The 2-stage split (``+VEN_FP_PIPE2``)
=====================================

``f_eval`` is already factored into two functions: ``f_eval_s1`` (special-operand
detection + the add/sub/mul *front*, ``fx_add_s1``/``fx_mul_s1``) returning an
``fx_pipe_t`` carrier, and ``f_eval_s2`` (``fx_round_pack`` + flag assembly). The
1-stage defer composes them in **one** clock. ``+VEN_FP_PIPE2`` inserts **one
register** at that boundary:

.. graphviz::

   digraph fp2 {
     rankdir=LR; node [shape=box, fontsize=10, fontname="monospace"];
     issue   [label="issue N\ncapture fpp_*"];
     s1      [label="N+1\nf_eval_s1\n(front)"];
     reg     [label="fpp2_s1\n(fx_pipe_t reg)", shape=box, style=filled, fillcolor="#cde"];
     s2      [label="N+2\nf_eval_s2\n(round_pack)\n-> we_wabs -> fpr"];
     pub     [label="issue+3\nscoreboard\npublishes", shape=ellipse, style=filled, fillcolor="#dfd"];
     issue -> s1 -> reg -> s2 -> pub [style=dashed,label="<= in time"];
   }

The commit now lands at **N+2** instead of N+1. Because the scoreboard still
publishes at ``issue + 3``, ``N+2 ≤ N+3`` — the value is in ``fpr`` before any
dependent reads it. The cone halves: the add/mul front in one clock, the
round-pack + write in the next. The read-hazard simply widens to the now-2-deep
in-flight window (stall a reader of either the stage-0 or stage-1 target).

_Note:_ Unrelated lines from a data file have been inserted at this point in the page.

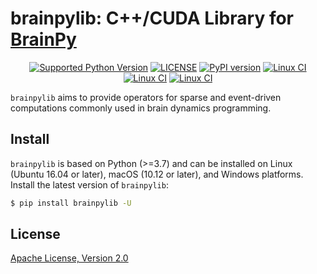 # brainpylib: C++/CUDA Library for [BrainPy](https://github.com/PKU-NIP-Lab/BrainPy)


<p align="center">
	<a href="https://pypi.org/project/brainpylib/"><img alt="Supported Python Version" src="https://img.shields.io/pypi/pyversions/brainpylib"></a>
	<a href="https://github.com/PKU-NIP-Lab/brainpylib"><img alt="LICENSE" src="https://img.shields.io/badge/License-Apache_2.0-blue.svg"></a>
  	<a href="https://badge.fury.io/py/brainpylib"><img alt="PyPI version" src="https://badge.fury.io/py/brainpylib.svg"></a>
    <a href="https://github.com/PKU-NIP-Lab/brainpylib"><img alt="Linux CI" src="https://github.com/PKU-NIP-Lab/brainpylib/actions/workflows/Linux_CI.yml/badge.svg"></a>
    <a href="https://github.com/PKU-NIP-Lab/brainpylib"><img alt="Linux CI" src="https://github.com/PKU-NIP-Lab/brainpylib/actions/workflows/Windows_CI.yml/badge.svg"></a>
    <a href="https://github.com/PKU-NIP-Lab/brainpylib"><img alt="Linux CI" src="https://github.com/PKU-NIP-Lab/brainpylib/actions/workflows/MacOS_CI.yml/badge.svg"></a>
</p>


``brainpylib`` aims to provide operators for sparse and event-driven computations commonly used in brain dynamics programming. 


## Install

``brainpylib`` is based on Python (>=3.7) and can be installed on  Linux (Ubuntu 16.04 or later), macOS (10.12 or later), and Windows platforms. Install the latest version of ``brainpylib``:

```bash
$ pip install brainpylib -U
```


## License

[Apache License, Version 2.0](https://github.com/PKU-NIP-Lab/brainpylib/blob/master/LICENSE)




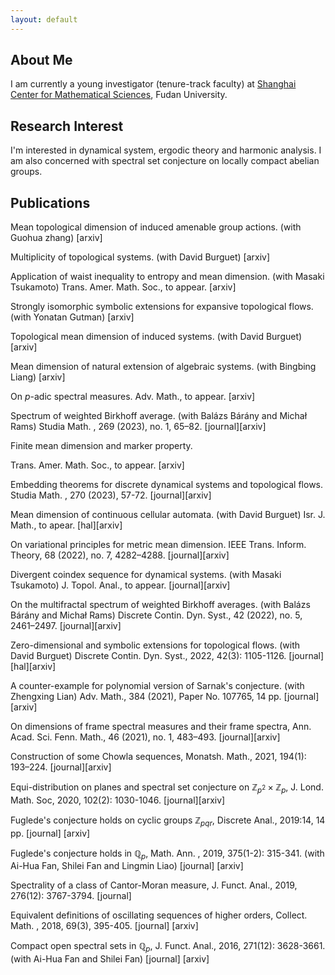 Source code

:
 ```yaml
---
layout: default
---
```


## About Me


I am currently a young investigator (tenure-track faculty) at [Shanghai Center for Mathematical Sciences](https://scms.fudan.edu.cn/), Fudan University.


## Research Interest

I'm interested in dynamical system, ergodic theory and harmonic analysis. I am also concerned with spectral set conjecture on locally compact abelian groups.

## Publications

Mean topological dimension of induced amenable group actions.
(with  Guohua zhang)
[arxiv]

Multiplicity of topological systems.
(with  David Burguet)
[arxiv]

Application of waist inequality to entropy and mean dimension.
(with Masaki Tsukamoto)
Trans. Amer. Math. Soc., to appear.
[arxiv]

Strongly isomorphic symbolic extensions for expansive topological flows.
(with  Yonatan Gutman)
[arxiv]

Topological mean dimension of induced systems.
(with  David Burguet)
[arxiv]

Mean dimension of natural extension of algebraic systems.
(with Bingbing Liang)
[arxiv]

On $p$-adic spectral measures.
Adv. Math.,  to appear.
[arxiv]

Spectrum of weighted Birkhoff average.
(with Balázs Bárány and Michał Rams)
Studia Math. , 269 (2023), no. 1, 65–82.
[journal][arxiv]

Finite mean dimension and marker property.

Trans. Amer. Math. Soc., to appear.
[arxiv]

Embedding theorems for discrete dynamical systems and topological flows.
Studia Math. , 270 (2023), 57-72.
[journal][arxiv]

Mean dimension of continuous cellular automata.
(with  David Burguet)
Isr. J. Math., to  apear.
[hal][arxiv]

On variational principles for metric mean dimension.
IEEE Trans. Inform. Theory, 68 (2022), no. 7, 4282–4288.
[journal][arxiv]

Divergent coindex sequence for dynamical systems.
(with Masaki Tsukamoto)
J. Topol. Anal., to appear.
[journal][arxiv]

On the multifractal spectrum of weighted Birkhoff averages.
(with Balázs Bárány and Michał Rams)
Discrete Contin. Dyn. Syst.,  42 (2022), no. 5, 2461–2497.
[journal][arxiv]

Zero-dimensional and symbolic extensions for topological flows.
(with  David Burguet)
Discrete Contin. Dyn. Syst., 2022, 42(3): 1105-1126.
[journal][hal][arxiv]

A counter-example for polynomial version of Sarnak's conjecture.
(with Zhengxing Lian)
Adv. Math.,  384 (2021), Paper No. 107765, 14 pp.
[journal][arxiv] 

On dimensions of frame spectral measures and their frame spectra,
Ann. Acad. Sci. Fenn. Math., 46 (2021), no. 1, 483–493.
[journal][arxiv]

Construction of some Chowla sequences,
Monatsh. Math., 2021, 194(1): 193–224.
[journal][arxiv]

Equi-distribution on planes and spectral set conjecture on $\mathbb{Z}_{p^2}\times \mathbb{Z}_{p}$,
J. Lond. Math. Soc, 2020, 102(2): 1030-1046.
[journal][arxiv]

Fuglede's conjecture holds on cyclic groups $\mathbb{Z}_{pqr}$,
Discrete Anal., 2019:14, 14 pp.
[journal] [arxiv]

Fuglede's conjecture holds in $\mathbb{Q}_p$,
Math. Ann. , 2019, 375(1-2): 315-341. 
(with Ai-Hua Fan, Shilei Fan and Lingmin Liao)
[journal] [arxiv] 

Spectrality of a class of Cantor-Moran measure,
J. Funct. Anal., 2019, 276(12): 3767-3794.
[journal]

Equivalent definitions of oscillating sequences of higher orders,
Collect. Math. , 2018, 69(3), 395-405.
[journal] [arxiv]

Compact open spectral sets in $\mathbb{Q}_p$,
J. Funct. Anal., 2016, 271(12): 3628-3661. 
(with Ai-Hua Fan and Shilei Fan)
[journal] [arxiv]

Cycle-safety: verified, not asserted
=====================================

The change is gated entirely under ``ifdef VEN_FP_PIPE2`` and the **default build
is byte/cycle-identical**. The split itself is proven equivalent to the validated
1-stage by ``make verify-fppipe2`` (``verif/fppipe/run-fp-pipe2-ab.sh``), which
builds two cycle testbenches differing only by the flag and runs both on the FP
cycle kernels:

* ``mb_faddchain`` (dependent FADD chain): the ``--cycle`` traces are
  **byte-identical** — the 2-stage is cycle-for-cycle the 1-stage.
* ``mb_fpindep`` (independent FADDs at throughput 1): **identical final
  architectural state** (no stale read slipped through) and **+0.09 %** total
  cycles from the one-clock-wider hazard — comfortably inside the M5 FP band.
* Both meet the M5 FP CPI bands (``mb_faddchain`` ≈ 3.0, ``mb_fpindep`` below it);
  ``make verify`` stays GREEN on the default build; the 1M-vector
  ``f_eval_s2 ∘ f_eval_s1 == f_eval`` composition gate is bit-exact.

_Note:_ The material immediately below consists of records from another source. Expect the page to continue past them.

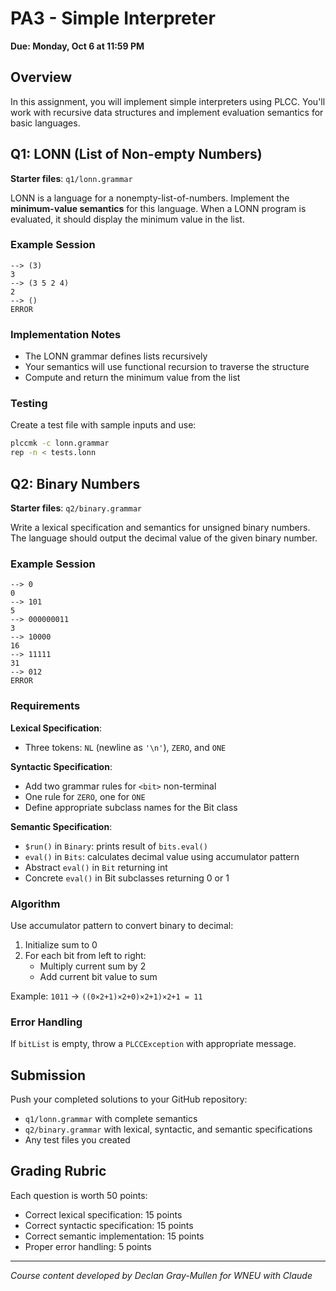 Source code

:# PA3 - Simple Interpreter

**Due: Monday, Oct 6 at 11:59 PM**

## Overview

In this assignment, you will implement simple interpreters using PLCC. You'll work with recursive data structures and implement evaluation semantics for basic languages.

## Q1: LONN (List of Non-empty Numbers)

**Starter files**: `q1/lonn.grammar`

LONN is a language for a nonempty-list-of-numbers. Implement the **minimum-value semantics** for this language. When a LONN program is evaluated, it should display the minimum value in the list.

### Example Session

```
--> (3)
3
--> (3 5 2 4)
2
--> ()
ERROR
```

### Implementation Notes

- The LONN grammar defines lists recursively
- Your semantics will use functional recursion to traverse the structure
- Compute and return the minimum value from the list

### Testing

Create a test file with sample inputs and use:
```bash
plccmk -c lonn.grammar
rep -n < tests.lonn
```

## Q2: Binary Numbers

**Starter files**: `q2/binary.grammar`

Write a lexical specification and semantics for unsigned binary numbers. The language should output the decimal value of the given binary number.

### Example Session

```
--> 0
0
--> 101
5
--> 000000011
3
--> 10000
16
--> 11111
31
--> 012
ERROR
```

### Requirements

**Lexical Specification**:
- Three tokens: `NL` (newline as `'\n'`), `ZERO`, and `ONE`

**Syntactic Specification**:
- Add two grammar rules for `<bit>` non-terminal
- One rule for `ZERO`, one for `ONE`
- Define appropriate subclass names for the Bit class

**Semantic Specification**:
- `$run()` in `Binary`: prints result of `bits.eval()`
- `eval()` in `Bits`: calculates decimal value using accumulator pattern
- Abstract `eval()` in `Bit` returning int
- Concrete `eval()` in Bit subclasses returning 0 or 1

### Algorithm

Use accumulator pattern to convert binary to decimal:
1. Initialize sum to 0
2. For each bit from left to right:
   - Multiply current sum by 2
   - Add current bit value to sum

Example: `1011` → `((0×2+1)×2+0)×2+1)×2+1 = 11`

### Error Handling

If `bitList` is empty, throw a `PLCCException` with appropriate message.

## Submission

Push your completed solutions to your GitHub repository:
- `q1/lonn.grammar` with complete semantics
- `q2/binary.grammar` with lexical, syntactic, and semantic specifications
- Any test files you created

## Grading Rubric

Each question is worth 50 points:
- Correct lexical specification: 15 points
- Correct syntactic specification: 15 points
- Correct semantic implementation: 15 points
- Proper error handling: 5 points

---

_Course content developed by Declan Gray-Mullen for WNEU with Claude_ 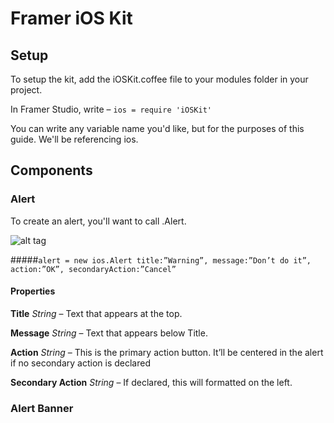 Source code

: # Framer iOS Kit

## Setup
To setup the kit, add the iOSKit.coffee file to your modules folder in your project. 

In Framer Studio, write – 
```ios = require 'iOSKit' ```

You can write any variable name you'd like, but for the purposes of this guide. We'll be referencing ios. 

## Components

### Alert 
To create an alert, you'll want to call .Alert.

![alt tag](https://www.dropbox.com/s/sizngjnnm8s83ip/Screenshot%202016-03-04%2014.26.26.png)

#####```alert = new ios.Alert title:”Warning”, message:”Don’t do it”, action:”OK”, secondaryAction:”Cancel”```

#### Properties
**Title** *String* –
Text that appears at the top.

**Message** *String* –
Text that appears below Title.

**Action** *String* –
This is the primary action button. It’ll be centered in the alert if no secondary action is declared

**Secondary Action** *String* –
If declared, this will formatted on the left. 

### Alert Banner
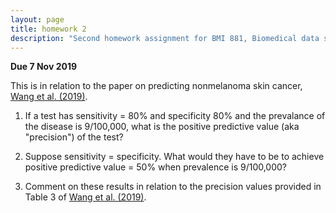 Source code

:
 ```yaml
---
layout: page
title: homework 2
description: "Second homework assignment for BMI 881, Biomedical data science scholarly literature, on calculating positive predictive value"
---
```


**Due 7 Nov 2019**

This is in relation to the paper on predicting nonmelanoma skin
cancer, [Wang et al.
(2019)](https://doi.org/10.1001/jamadermatol.2019.2335).

1. If a test has sensitivity = 80% and specificity 80% and the
prevalance of the disease is 9/100,000, what is the positive
predictive value (aka "precision") of the test?

2. Suppose sensitivity = specificity. What would they have to be to
achieve positive predictive value = 50% when prevalence is 9/100,000?

3. Comment on these results in relation to the precision values
   provided in Table 3 of [Wang et al.
   (2019)](https://doi.org/10.1001/jamadermatol.2019.2335).
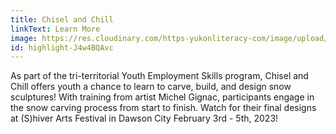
 ```yaml
---
title: Chisel and Chill
linkText: Learn More
image: https://res.cloudinary.com/https-yukonliteracy-com/image/upload/q_35/v1674588181/Get%20Caught%20Reading%202023/Screen_Shot_2023-01-24_at_12.22.03_PM_bjlkju.png
id: highlight-J4w4BQAvc
---
```

As part of the tri-territorial Youth Employment Skills program, Chisel and Chill offers youth a chance to learn to carve, build, and design snow sculptures! With training from artist Michel Gignac, participants engage in the snow carving process from start to finish. Watch for their final designs at (S)hiver Arts Festival in Dawson City February 3rd - 5th, 2023!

The Fmax result (K26 half-cache)
================================

.. list-table::
   :header-rows: 1
   :widths: 30 18 18 14

   * - Metric (routed OOC, XCK26, 15 ns)
     - 1-stage ``VEN_FP_PIPE``
     - ``+VEN_FP_PIPE2``
     - Δ
   * - Fmax — synthesis (WNS @ 15 ns)
     - 59.4 MHz
     - **78.4 MHz**
     - +32 %
   * - Fmax — routed (best directive)
     - 52.6 MHz
     - **63.0 MHz**
     - +20 %
   * - CLB LUTs (synth)
     - 77,975
     - 76,700
     - −1.6 %
   * - CLB Registers
     - 25,565
     - 25,838
     - +273 FF
   * - Worst path
     - ``fpp → fx_round_pack → fpr``
     - ``u_bcd`` (FBLD/FBSTP)
     - cone gone

Splitting the cone moves the FADD datapath off the critical path entirely
(synthesis 59 → 78 MHz) and routes the half-cache build to **63.0 MHz** — clearing
the 60 MHz target on the K26 — for the price of **one ``fx_pipe_t`` stage register**
(~273 flip-flops), LUT-neutral. The worst path is now the rare iterative **BCD
engine** (``ven_bcd``, the FBLD/FBSTP packed-decimal conversion), with the
µop-cache fill-to-PC path just below it — both well above 60 MHz.

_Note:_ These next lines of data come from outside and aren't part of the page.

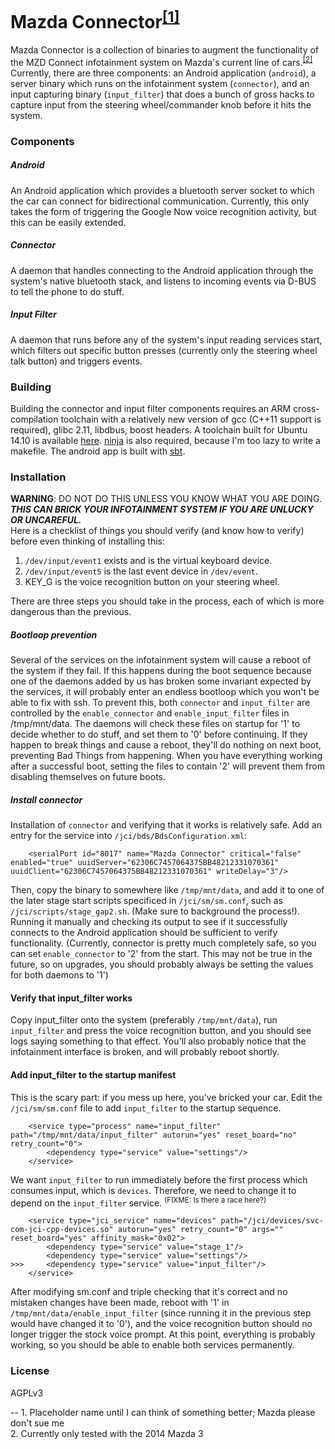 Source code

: # Mazda Connector<sup>[[1]](#1)</sup>
Mazda Connector is a collection of binaries to augment the functionality of the MZD Connect infotainment system on Mazda's current line of cars.<sup>[[2]](#2)</sup>&nbsp; Currently, there are three components: an Android application (``android``), a server binary which runs on the infotainment system (``connector``), and an input capturing binary (``input_filter``) that does a bunch of gross hacks to capture input from the steering wheel/commander knob before it hits the system.
### Components
##### Android
An Android application which provides a bluetooth server socket to which the car can connect for bidirectional communication. Currently, this only takes the form of triggering the Google Now voice recognition activity, but this can be easily extended.

##### Connector
A daemon that handles connecting to the Android application through the system's native bluetooth stack, and listens to incoming events via D-BUS to tell the phone to do stuff.

##### Input Filter
A daemon that runs before any of the system's input reading services start, which filters out specific button presses (currently only the steering wheel talk button) and triggers events.

### Building
Building the connector and input filter components requires an ARM cross-compilation toolchain with a relatively new version of gcc (C++11 support is required), glibc 2.11, libdbus, boost headers. A toolchain built for Ubuntu 14.10 is available [here](https://github.com/jmgao/m3-toolchain). [ninja](http://martine.github.io/ninja/) is also required, because I'm too lazy to write a makefile. The android app is built with [sbt](http://www.scala-sbt.org/download.html).

### Installation
**WARNING**: DO NOT DO THIS UNLESS YOU KNOW WHAT YOU ARE DOING.<br/>
_**THIS CAN BRICK YOUR INFOTAINMENT SYSTEM IF YOU ARE UNLUCKY OR UNCAREFUL.**_<br />
Here is a checklist of things you should verify (and know how to verify) before even thinking of installing this:

1. ``/dev/input/event1`` exists and is the virtual keyboard device.
2. ``/dev/input/event5`` is the last event device in ``/dev/event``.
3. KEY_G is the voice recognition button on your steering wheel.

There are three steps you should take in the process, each of which is more dangerous than the previous.

##### Bootloop prevention
Several of the services on the infotainment system will cause a reboot of the system if they fail. If this happens during the boot sequence because one of the daemons added by us has broken some invariant expected by the services, it will probably enter an endless bootloop which you won't be able to fix with ssh. To prevent this, both `connector` and `input_filter` are controlled by the `enable_connector` and `enable_input_filter` files in /tmp/mnt/data. The daemons will check these files on startup for '1' to decide whether to do stuff, and set them to '0' before continuing. If they happen to break things and cause a reboot, they'll do nothing on next boot, preventing Bad Things from happening. When you have everything working after a successful boot, setting the files to contain '2' will prevent them from disabling themselves on future boots.

##### Install connector
Installation of ``connector`` and verifying that it works is relatively safe. Add an entry for the service into ``/jci/bds/BdsConfiguration.xml``:
```
    <serialPort id="8017" name="Mazda Connector" critical="false" enabled="true" uuidServer="62306C7457064375BB48212331070361" uuidClient="62306C7457064375BB48212331070361" writeDelay="3"/>
```
Then, copy the binary to somewhere like ``/tmp/mnt/data``, and add it to one of the later stage start scripts specificed in ``/jci/sm/sm.conf``, such as ``/jci/scripts/stage_gap2.sh``. (Make sure to background the process!). Running it manually and checking its output to see if it successfully connects to the Android application should be sufficient to verify functionality. (Currently, connector is pretty much completely safe, so you can set ``enable_connector`` to '2' from the start. This may not be true in the future, so on upgrades, you should probably always be setting the values for both daemons to '1')

#### Verify that input_filter works
Copy input_filter onto the system (preferably ``/tmp/mnt/data``), run ``input_filter`` and press the voice recognition button, and you should see logs saying something to that effect. You'll also probably notice that the infotainment interface is broken, and will probably reboot shortly.

#### Add input_filter to the startup manifest
This is the scary part: if you mess up here, you've bricked your car. Edit the ``/jci/sm/sm.conf`` file to add ``input_filter`` to the startup sequence.
```
    <service type="process" name="input_filter" path="/tmp/mnt/data/input_filter" autorun="yes" reset_board="no" retry_count="0">
        <dependency type="service" value="settings"/>
    </service>
```
We want ``input_filter`` to run immediately before the first process which consumes input, which is ``devices``. Therefore, we need to change it to depend on the ``input_filter`` service. <sup>(FIXME: Is there a race here?)</sup> 
```
    <service type="jci_service" name="devices" path="/jci/devices/svc-com-jci-cpp-devices.so" autorun="yes" retry_count="0" args="" reset_board="yes" affinity_mask="0x02">
        <dependency type="service" value="stage_1"/>
        <dependency type="service" value="settings"/>
>>>     <dependency type="service" value="input_filter"/>
    </service>
```
After modifying sm.conf and triple checking that it's correct and no mistaken changes have been made, reboot with '1' in ``/tmp/mnt/data/enable_input_filter`` (since running it in the previous step would have changed it to '0'), and the voice recognition button should no longer trigger the stock voice prompt. At this point, everything is probably working, so you should be able to enable both services permanently.

### License
AGPLv3

--
<a name="1"/>1. Placeholder name until I can think of something better; Mazda please don't sue me <br />
<a name="2"/>2. Currently only tested with the 2014 Mazda 3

A follow-up cycle-neutral fix takes the next worst path too: ``ven_bcd``'s per-clock
step ran **two chained divide-by-10**; computing **one divide-by-100** and extracting
the two low digits from ``q % 100`` (a 0..99 value) halves that cone, bit-exact
(``make verify-bcd``). Synthesis rises to **80.6 MHz** and the routed half-cache build
to **65.3 MHz** (``ExtraNetDelay_high`` placement). The remaining wall is the
**route-bound µop-cache fill → front-end cluster** (``store_bmap → eip``/``ic_age``),
which is placement-variable — the diffuse front-end congestion that in-context
floorplanning, not a single-cone fix, addresses.

See :doc:`/microarch/l1-parametric` for the ``+VEN_CACHE_HALF`` geometry knob this
build sits on, and ``docs/fpga-synthesis.md`` for the full place-and-route sweep,
device views, and reproduction commands.